Over Romeo's gesproken, zei Christel. Winnie en Marian keken elkaar aan.
Wisten jullie dat Eric Edouard verliefd is geworden?
Die geile ouwe bok, riep Marian, hoe heet dit groen blaadje? Vertel, hoe ziet hij eruit?
Christel lachte stiekem. Die gaan we voor de gek houden.
Nou, begon ze, je kunt het geloven of niet, maar deze keer heeft hij een zangeres aan de haak geslagen. Ze heet Kitty. En zingen dat ze kan, je gelooft je oren niet, zo'n mooie stem heeft ze.
Marian boog zich over de leuning van de stoel waar Christel in zat.

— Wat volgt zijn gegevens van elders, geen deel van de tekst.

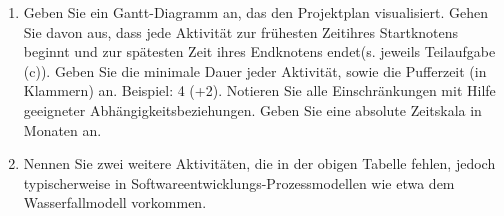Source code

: \documentclass{lehramt-informatik-minimal}
\begin{document}
\begin{enumerate}

\item Geben Sie ein Gantt-Diagramm an, das den Projektplan visualisiert.
Gehen Sie davon aus, dass jede Aktivität zur frühesten Zeitihres
Startknotens beginnt und zur spätesten Zeit ihres Endknotens endet(s.
jeweils Teilaufgabe (c)). Geben Sie die minimale Dauer jeder Aktivität,
sowie die Pufferzeit (in Klammern) an. Beispiel: 4 (+2). Notieren Sie
alle Einschränkungen mit Hilfe geeigneter Abhängigkeitsbeziehungen.
Geben Sie eine absolute Zeitskala in Monaten an.


\item Nennen Sie zwei weitere Aktivitäten, die in der obigen Tabelle
fehlen, jedoch typischerweise in Softwareentwicklungs-Prozessmodellen
wie etwa dem Wasserfallmodell vorkommen.
\end{enumerate}
\end{document}
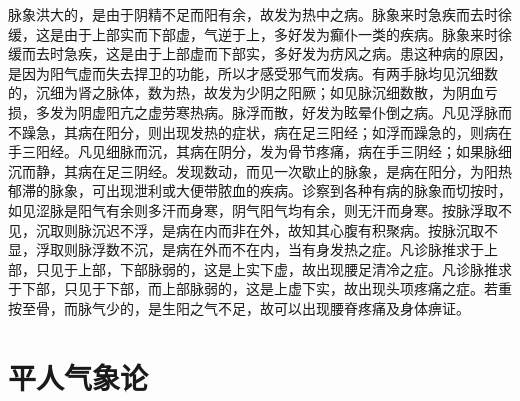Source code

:\documentclass[a4paper,12pt,UTF8,twoside]{ctexbook}
\begin{document}
脉象洪大的，是由于阴精不足而阳有余，故发为热中之病。脉象来时急疾而去时徐缓，这是由于上部实而下部虚，气逆于上，多好发为癫仆一类的疾病。脉象来时徐缓而去时急疾，这是由于上部虚而下部实，多好发为疠风之病。患这种病的原因，是因为阳气虚而失去捍卫的功能，所以才感受邪气而发病。有两手脉均见沉细数的，沉细为肾之脉体，数为热，故发为少阴之阳厥；如见脉沉细数散，为阴血亏损，多发为阴虚阳亢之虚劳寒热病。脉浮而散，好发为眩晕仆倒之病。凡见浮脉而不躁急，其病在阳分，则出现发热的症状，病在足三阳经；如浮而躁急的，则病在手三阳经。凡见细脉而沉，其病在阴分，发为骨节疼痛，病在手三阴经；如果脉细沉而静，其病在足三阴经。发现数动，而见一次歇止的脉象，是病在阳分，为阳热郁滞的脉象，可出现泄利或大便带脓血的疾病。诊察到各种有病的脉象而切按时，如见涩脉是阳气有余则多汗而身寒，阴气阳气均有余，则无汗而身寒。按脉浮取不见，沉取则脉沉迟不浮，是病在内而非在外，故知其心腹有积聚病。按脉沉取不显，浮取则脉浮数不沉，是病在外而不在内，当有身发热之症。凡诊脉推求于上部，只见于上部，下部脉弱的，这是上实下虚，故出现腰足清冷之症。凡诊脉推求于下部，只见于下部，而上部脉弱的，这是上虚下实，故出现头项疼痛之症。若重按至骨，而脉气少的，是生阳之气不足，故可以出现腰脊疼痛及身体痹证。

\chapter{平人气象论}
\end{document}
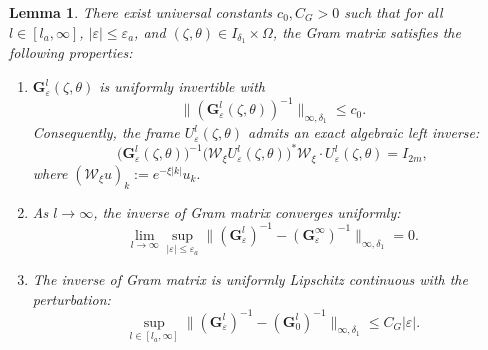 \documentclass[reqno,11pt]{amsart}
\newtheorem{lemma}{Lemma}[section]
\begin{document}
\begin{lemma}\label{prop:extended}
There exist universal constants $c_0, C_G > 0$ such that for all $l \in [l_a,\infty]$, $|\varepsilon| \le \varepsilon_a$, and $(\zeta,\theta) \in I_{\delta_1} \times \Omega$, the Gram matrix satisfies the following properties:

\begin{enumerate}
    \item $\mathbf{G}_\varepsilon^l(\zeta,\theta)$ is uniformly invertible with 
    \begin{equation}\label{eq:Gbound}
        \|(\mathbf{G}_\varepsilon^l(\zeta,\theta))^{-1}\|_{\infty,\delta_1} \le c_0.
    \end{equation}
    Consequently, the frame  $U_\varepsilon^l(\zeta,\theta)$ admits an exact algebraic left inverse:
    \begin{equation}\label{eq:left-inverse}
        \bigl(\mathbf{G}_\varepsilon^l(\zeta,\theta)\bigr)^{-1} \bigl(\mathcal{W}_\xi U_\varepsilon^l(\zeta,\theta)\bigr)^* \mathcal{W}_\xi \cdot  U_\varepsilon^l(\zeta,\theta) = I_{2m},
    \end{equation}
where $
(\mathcal W_\xi u)_k:=e^{-\xi|k|}u_k.
$
    \item  As $l \to \infty$, the inverse of Gram matrix converges uniformly:
    \begin{equation}\label{equ:gramcon}
        \lim_{l\to\infty} \sup_{|\varepsilon|\le \varepsilon_a} \|(\mathbf{G}_\varepsilon^l)^{-1} - (\mathbf{G}_\varepsilon^\infty)^{-1}\|_{\infty,\delta_1} = 0.
    \end{equation}

    \item The inverse of Gram matrix is uniformly Lipschitz continuous with the perturbation:
    \begin{equation}\label{eq:invG}
        \sup_{l\in[l_a,\infty]} \|(\mathbf{G}^{l}_\varepsilon)^{-1} - (\mathbf{G}^{l}_0)^{-1}\|_{\infty,\delta_1} \le C_G |\varepsilon|.
    \end{equation}
\end{enumerate}
\end{lemma}
\end{document}
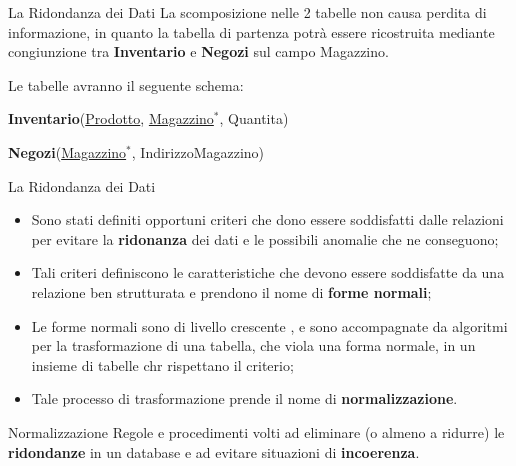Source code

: %
\begin{frame}{La Ridondanza dei Dati}
La scomposizione nelle 2 tabelle non causa perdita di informazione, in quanto la tabella di partenza potr\`a essere ricostruita mediante congiunzione tra \textbf{Inventario} e \textbf{Negozi} sul campo Magazzino.
\pause

Le tabelle avranno il seguente schema:

\pause
\textbf{Inventario}(\underline{Prodotto}, \underline{Magazzino}$^*$, Quantita)\\
\pause

\textbf{Negozi}(\underline{Magazzino}$^*$, IndirizzoMagazzino)
\end{frame}
%
\begin{frame}{La Ridondanza dei Dati}
\begin{itemize}[<+->]
    \item Sono stati definiti opportuni criteri che dono essere soddisfatti dalle relazioni per evitare la \textbf{ridonanza} dei dati e le possibili anomalie che ne conseguono;
    \item Tali criteri definiscono le caratteristiche che devono essere soddisfatte da una relazione ben strutturata e prendono il nome di \textbf{forme normali};
    \item Le forme normali sono di livello crescente , e sono accompagnate da algoritmi per la trasformazione di una tabella, che viola una forma normale, in un insieme di tabelle chr rispettano il criterio;
    \item Tale processo di trasformazione prende il nome di \textbf{normalizzazione}.
\end{itemize}
\end{frame}
%
\begin{frame}{Normalizzazione}
\vspace{-1.5cm}
Regole e procedimenti volti ad eliminare (o almeno a ridurre) le \textbf{ridondanze} in un database e ad evitare situazioni di \textbf{incoerenza}.
\vspace{2em}



\end{frame}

Ga weg! Dat meen je niet! Sinds wanneer valt die geilaard op vrouwen? Is die dan opeens geen mannenverslinder meer? Dan zijn de wonderen de wereld niet uit, blijkt!
Christel keek naar Winnie en gaf haar, niet opgemerkt door Marian, een knipoog.
Jaaa. En het is nog heel erg aan ook. Als hij binnenkort niet gaat trouwen, dan...
Je houd me voor de gek.
Nee hoor, wacht maar tot je d'r ziet.